## [WORK ORDER]
Filter the listing down to the lines containing the word "status".

* * *

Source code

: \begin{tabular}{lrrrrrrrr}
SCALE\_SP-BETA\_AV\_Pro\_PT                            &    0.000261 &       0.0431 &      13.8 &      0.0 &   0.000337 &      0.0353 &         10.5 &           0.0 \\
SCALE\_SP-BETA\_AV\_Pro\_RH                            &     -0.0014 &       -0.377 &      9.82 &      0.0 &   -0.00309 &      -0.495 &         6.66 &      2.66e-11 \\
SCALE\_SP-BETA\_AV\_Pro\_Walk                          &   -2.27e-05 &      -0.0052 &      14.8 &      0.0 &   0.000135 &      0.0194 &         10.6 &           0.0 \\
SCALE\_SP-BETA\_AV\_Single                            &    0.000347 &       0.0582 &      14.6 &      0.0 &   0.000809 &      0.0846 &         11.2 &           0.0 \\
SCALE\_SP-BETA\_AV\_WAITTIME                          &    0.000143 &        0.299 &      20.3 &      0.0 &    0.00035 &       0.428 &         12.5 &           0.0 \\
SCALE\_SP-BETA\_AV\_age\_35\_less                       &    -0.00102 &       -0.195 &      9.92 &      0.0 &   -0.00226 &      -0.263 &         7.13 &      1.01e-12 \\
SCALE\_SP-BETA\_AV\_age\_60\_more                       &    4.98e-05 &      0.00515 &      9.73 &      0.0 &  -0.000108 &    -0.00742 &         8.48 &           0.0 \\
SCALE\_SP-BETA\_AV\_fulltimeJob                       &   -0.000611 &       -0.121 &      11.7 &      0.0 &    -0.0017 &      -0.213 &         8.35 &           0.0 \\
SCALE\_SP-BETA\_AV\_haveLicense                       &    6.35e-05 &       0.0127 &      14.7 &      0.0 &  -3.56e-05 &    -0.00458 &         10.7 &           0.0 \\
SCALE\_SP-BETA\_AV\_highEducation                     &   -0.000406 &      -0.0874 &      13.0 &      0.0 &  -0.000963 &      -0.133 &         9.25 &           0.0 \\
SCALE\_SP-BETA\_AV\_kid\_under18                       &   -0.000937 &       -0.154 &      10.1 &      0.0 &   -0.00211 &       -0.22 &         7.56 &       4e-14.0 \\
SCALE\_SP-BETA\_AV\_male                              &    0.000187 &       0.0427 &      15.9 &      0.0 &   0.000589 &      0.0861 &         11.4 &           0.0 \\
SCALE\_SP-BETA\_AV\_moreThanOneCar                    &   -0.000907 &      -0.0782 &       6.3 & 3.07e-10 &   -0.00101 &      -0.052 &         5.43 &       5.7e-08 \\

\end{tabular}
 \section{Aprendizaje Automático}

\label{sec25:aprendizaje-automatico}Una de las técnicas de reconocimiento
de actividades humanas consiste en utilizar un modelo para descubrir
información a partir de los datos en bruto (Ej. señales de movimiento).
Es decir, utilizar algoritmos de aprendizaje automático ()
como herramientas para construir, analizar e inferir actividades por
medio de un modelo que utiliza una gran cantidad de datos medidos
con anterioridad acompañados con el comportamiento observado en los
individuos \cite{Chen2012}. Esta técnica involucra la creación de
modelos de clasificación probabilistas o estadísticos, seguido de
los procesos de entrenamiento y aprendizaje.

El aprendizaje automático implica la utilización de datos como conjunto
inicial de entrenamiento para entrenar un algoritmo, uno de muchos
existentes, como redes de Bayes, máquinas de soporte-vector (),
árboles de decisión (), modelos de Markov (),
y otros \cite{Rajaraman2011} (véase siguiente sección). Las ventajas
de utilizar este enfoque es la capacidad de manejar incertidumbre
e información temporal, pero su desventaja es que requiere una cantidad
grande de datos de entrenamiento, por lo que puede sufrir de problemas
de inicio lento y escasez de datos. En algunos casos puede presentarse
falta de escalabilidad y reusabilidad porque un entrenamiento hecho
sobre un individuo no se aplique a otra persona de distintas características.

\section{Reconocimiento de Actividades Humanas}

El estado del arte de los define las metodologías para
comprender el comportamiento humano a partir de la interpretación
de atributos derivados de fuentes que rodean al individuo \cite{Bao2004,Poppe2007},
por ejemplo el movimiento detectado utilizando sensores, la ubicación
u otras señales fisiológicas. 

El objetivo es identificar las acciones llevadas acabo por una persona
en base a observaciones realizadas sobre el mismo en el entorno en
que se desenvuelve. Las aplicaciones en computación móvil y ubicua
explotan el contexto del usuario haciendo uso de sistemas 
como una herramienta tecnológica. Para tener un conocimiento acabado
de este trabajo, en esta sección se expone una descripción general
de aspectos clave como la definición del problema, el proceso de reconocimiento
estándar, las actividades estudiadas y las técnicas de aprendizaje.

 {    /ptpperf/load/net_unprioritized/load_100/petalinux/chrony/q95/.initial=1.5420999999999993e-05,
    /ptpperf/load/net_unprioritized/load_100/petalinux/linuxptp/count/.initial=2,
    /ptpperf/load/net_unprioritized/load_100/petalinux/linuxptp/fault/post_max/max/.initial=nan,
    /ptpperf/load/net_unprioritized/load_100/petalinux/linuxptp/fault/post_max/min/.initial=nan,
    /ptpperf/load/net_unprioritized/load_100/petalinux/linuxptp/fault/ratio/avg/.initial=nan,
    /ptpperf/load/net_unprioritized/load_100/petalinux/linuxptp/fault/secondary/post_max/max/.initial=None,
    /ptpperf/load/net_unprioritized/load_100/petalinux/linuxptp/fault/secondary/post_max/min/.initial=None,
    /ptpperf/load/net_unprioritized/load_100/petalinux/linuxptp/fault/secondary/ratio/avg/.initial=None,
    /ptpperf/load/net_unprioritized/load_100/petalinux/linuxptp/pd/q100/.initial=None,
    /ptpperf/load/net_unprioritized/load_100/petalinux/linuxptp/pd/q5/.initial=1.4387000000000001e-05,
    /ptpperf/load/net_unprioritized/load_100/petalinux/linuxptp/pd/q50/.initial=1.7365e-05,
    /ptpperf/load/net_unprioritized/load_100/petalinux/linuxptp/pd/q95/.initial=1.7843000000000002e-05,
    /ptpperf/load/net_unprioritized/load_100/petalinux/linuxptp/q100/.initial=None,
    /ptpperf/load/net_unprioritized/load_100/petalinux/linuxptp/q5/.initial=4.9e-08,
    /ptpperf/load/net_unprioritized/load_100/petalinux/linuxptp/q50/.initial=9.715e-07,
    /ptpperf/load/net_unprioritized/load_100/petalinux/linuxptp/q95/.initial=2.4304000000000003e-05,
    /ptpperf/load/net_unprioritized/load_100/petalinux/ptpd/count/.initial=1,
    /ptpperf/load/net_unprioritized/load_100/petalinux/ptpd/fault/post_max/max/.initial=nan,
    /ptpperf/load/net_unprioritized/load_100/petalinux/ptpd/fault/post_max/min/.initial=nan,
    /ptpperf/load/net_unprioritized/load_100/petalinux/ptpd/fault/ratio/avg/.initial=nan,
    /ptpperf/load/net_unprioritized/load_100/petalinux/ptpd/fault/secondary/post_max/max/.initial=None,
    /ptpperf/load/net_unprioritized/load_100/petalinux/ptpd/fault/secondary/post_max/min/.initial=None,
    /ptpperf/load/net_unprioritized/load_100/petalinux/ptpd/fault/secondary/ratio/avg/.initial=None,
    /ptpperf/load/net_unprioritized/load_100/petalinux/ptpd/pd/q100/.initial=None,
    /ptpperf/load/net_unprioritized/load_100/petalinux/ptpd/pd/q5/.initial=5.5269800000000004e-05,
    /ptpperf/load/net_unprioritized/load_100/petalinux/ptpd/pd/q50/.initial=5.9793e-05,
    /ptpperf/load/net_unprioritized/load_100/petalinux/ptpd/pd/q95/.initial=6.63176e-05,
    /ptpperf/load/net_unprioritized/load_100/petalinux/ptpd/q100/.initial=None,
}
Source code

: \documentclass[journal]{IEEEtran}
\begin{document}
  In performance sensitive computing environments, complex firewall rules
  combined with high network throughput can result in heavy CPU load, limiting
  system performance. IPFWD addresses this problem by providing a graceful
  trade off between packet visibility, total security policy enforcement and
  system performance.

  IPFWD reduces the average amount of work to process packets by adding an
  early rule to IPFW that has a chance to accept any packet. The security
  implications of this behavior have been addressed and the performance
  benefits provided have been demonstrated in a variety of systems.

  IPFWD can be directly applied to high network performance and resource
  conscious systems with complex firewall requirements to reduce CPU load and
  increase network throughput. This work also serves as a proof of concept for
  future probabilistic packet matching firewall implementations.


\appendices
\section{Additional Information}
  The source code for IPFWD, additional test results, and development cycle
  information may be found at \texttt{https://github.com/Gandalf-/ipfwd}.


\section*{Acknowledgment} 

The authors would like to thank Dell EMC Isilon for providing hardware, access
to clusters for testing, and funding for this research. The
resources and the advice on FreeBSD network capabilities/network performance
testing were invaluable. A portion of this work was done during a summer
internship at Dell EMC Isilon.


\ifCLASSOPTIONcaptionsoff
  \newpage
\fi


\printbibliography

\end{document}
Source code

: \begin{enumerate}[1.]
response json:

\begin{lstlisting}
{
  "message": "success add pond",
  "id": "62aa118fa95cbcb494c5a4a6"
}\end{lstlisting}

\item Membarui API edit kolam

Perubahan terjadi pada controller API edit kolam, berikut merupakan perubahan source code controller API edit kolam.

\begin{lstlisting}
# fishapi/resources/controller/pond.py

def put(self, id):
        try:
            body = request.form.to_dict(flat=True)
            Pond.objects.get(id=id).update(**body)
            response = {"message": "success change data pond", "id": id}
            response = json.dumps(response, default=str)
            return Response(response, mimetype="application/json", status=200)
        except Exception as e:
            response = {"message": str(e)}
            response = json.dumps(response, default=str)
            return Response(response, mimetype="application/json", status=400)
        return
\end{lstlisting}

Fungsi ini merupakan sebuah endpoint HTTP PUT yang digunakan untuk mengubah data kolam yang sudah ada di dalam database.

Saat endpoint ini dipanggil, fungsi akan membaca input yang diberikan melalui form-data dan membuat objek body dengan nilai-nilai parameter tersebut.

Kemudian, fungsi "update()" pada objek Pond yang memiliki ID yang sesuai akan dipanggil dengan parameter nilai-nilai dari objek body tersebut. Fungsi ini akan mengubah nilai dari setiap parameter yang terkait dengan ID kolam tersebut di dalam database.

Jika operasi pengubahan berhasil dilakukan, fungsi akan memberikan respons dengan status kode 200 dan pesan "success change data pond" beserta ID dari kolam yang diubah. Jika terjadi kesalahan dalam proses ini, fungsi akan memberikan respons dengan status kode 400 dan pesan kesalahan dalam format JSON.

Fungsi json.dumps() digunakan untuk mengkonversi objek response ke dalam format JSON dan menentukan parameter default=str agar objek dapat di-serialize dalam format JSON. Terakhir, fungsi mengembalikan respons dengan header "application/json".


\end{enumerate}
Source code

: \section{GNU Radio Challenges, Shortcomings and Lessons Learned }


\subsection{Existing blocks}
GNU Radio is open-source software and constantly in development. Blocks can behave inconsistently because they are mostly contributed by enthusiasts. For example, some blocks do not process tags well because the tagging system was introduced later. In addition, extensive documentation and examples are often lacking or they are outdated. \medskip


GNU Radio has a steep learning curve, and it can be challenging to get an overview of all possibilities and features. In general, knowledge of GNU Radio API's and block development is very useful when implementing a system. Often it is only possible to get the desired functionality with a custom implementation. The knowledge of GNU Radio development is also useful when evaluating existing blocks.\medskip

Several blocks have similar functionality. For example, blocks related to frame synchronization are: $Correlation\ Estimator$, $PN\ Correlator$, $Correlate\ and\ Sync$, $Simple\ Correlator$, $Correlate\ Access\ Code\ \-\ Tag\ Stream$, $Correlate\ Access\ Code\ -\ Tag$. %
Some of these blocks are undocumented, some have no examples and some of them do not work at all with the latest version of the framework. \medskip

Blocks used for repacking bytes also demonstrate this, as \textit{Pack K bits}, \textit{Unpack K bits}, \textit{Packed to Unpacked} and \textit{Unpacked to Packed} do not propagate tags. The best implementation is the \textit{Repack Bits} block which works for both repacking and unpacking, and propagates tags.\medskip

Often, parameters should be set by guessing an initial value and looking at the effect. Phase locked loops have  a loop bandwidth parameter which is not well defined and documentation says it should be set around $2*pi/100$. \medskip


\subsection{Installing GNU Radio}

* * *

## [RESULT FOR THIS TASK]
            return Response(response, mimetype="application/json", status=200)
            return Response(response, mimetype="application/json", status=400)
Jika operasi pengubahan berhasil dilakukan, fungsi akan memberikan respons dengan status kode 200 dan pesan "success change data pond" beserta ID dari kolam yang diubah. Jika terjadi kesalahan dalam proses ini, fungsi akan memberikan respons dengan status kode 400 dan pesan kesalahan dalam format JSON.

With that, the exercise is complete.